On occasion, we will need to combine more than 2 files using some combination of `UNION` and `JOIN`.  In this lecture, we will show a clean approach to scaling up these operations up to any number of files.  In the process, we will

1. Use `list` comprehensions to process and `UNION` many similar files.
2. Use `dict` comprehensions to store and access many tables by name.

In [1]:
import polars as pl
from glob import glob

## The Basics of working with many files.

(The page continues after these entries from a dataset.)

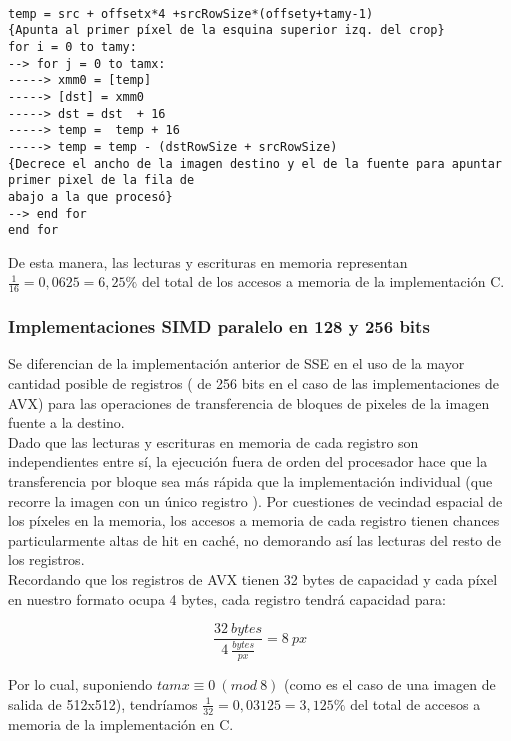\begin{codesnippet}
\begin{verbatim}

temp = src + offsetx*4 +srcRowSize*(offsety+tamy-1)       
{Apunta al primer píxel de la esquina superior izq. del crop}
for i = 0 to tamy:  
--> for j = 0 to tamx:  
-----> xmm0 = [temp]
-----> [dst] = xmm0 
-----> dst = dst  + 16 
-----> temp =  temp + 16 
-----> temp = temp - (dstRowSize + srcRowSize)       
{Decrece el ancho de la imagen destino y el de la fuente para apuntar primer pixel de la fila de
abajo a la que procesó}    
--> end for 
end for 

\end{verbatim}
\end{codesnippet}



De esta manera, las lecturas y escrituras en memoria representan $\frac{1}{16} = 0,0625 =  6,25\%$ del total de los accesos a memoria de la implementación C.


\subsubsection{Implementaciones SIMD paralelo en 128 y 256 bits}
Se diferencian de la implementación anterior de SSE en el uso de la mayor cantidad posible de registros \xmm{} (\ymm{} de 256 bits en el caso de las implementaciones de AVX) para las operaciones de transferencia de bloques de pixeles de la imagen fuente a la destino. 
\\

Dado que las lecturas y escrituras en memoria de cada registro son independientes entre sí, la ejecución fuera de orden del procesador hace que la transferencia por bloque sea más rápida que la implementación individual (que recorre la imagen con un único registro \xmm{}). Por cuestiones de vecindad espacial de los píxeles en la memoria, los accesos a memoria de cada registro tienen chances particularmente altas de hit en caché, no demorando así las lecturas del resto de los registros.
\\

Recordando que los registros de AVX tienen 32 bytes de capacidad y cada píxel en nuestro formato ocupa 4 bytes, cada registro \ymm{} tendrá capacidad para:

$$ \frac{32 \ bytes}{4 \ \frac{bytes}{px}} = 8 \ px $$

Por lo cual, suponiendo $ tamx \equiv 0 \ (mod \ 8) $ (como es el caso de una imagen de salida de 512x512), tendríamos $\frac{1}{32} = 0,03125 =  3,125\%$ del total de accesos a memoria de la implementación en C.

* Use `glob.glob` to find all files that match a pattern
* Convert all files to `pd.DataFrames`
* Store the `df` in a list or dictionary

### What the heck is a `glob`

`glob.glob`

* Takes a path regular expression
* Returns a list of files that match the patterm
* Relative paths!

In [2]:
sales_files = glob('./data/auto_sales_*.csv')
sales_files

['./data/auto_sales_apr.csv', './data/auto_sales_may.csv']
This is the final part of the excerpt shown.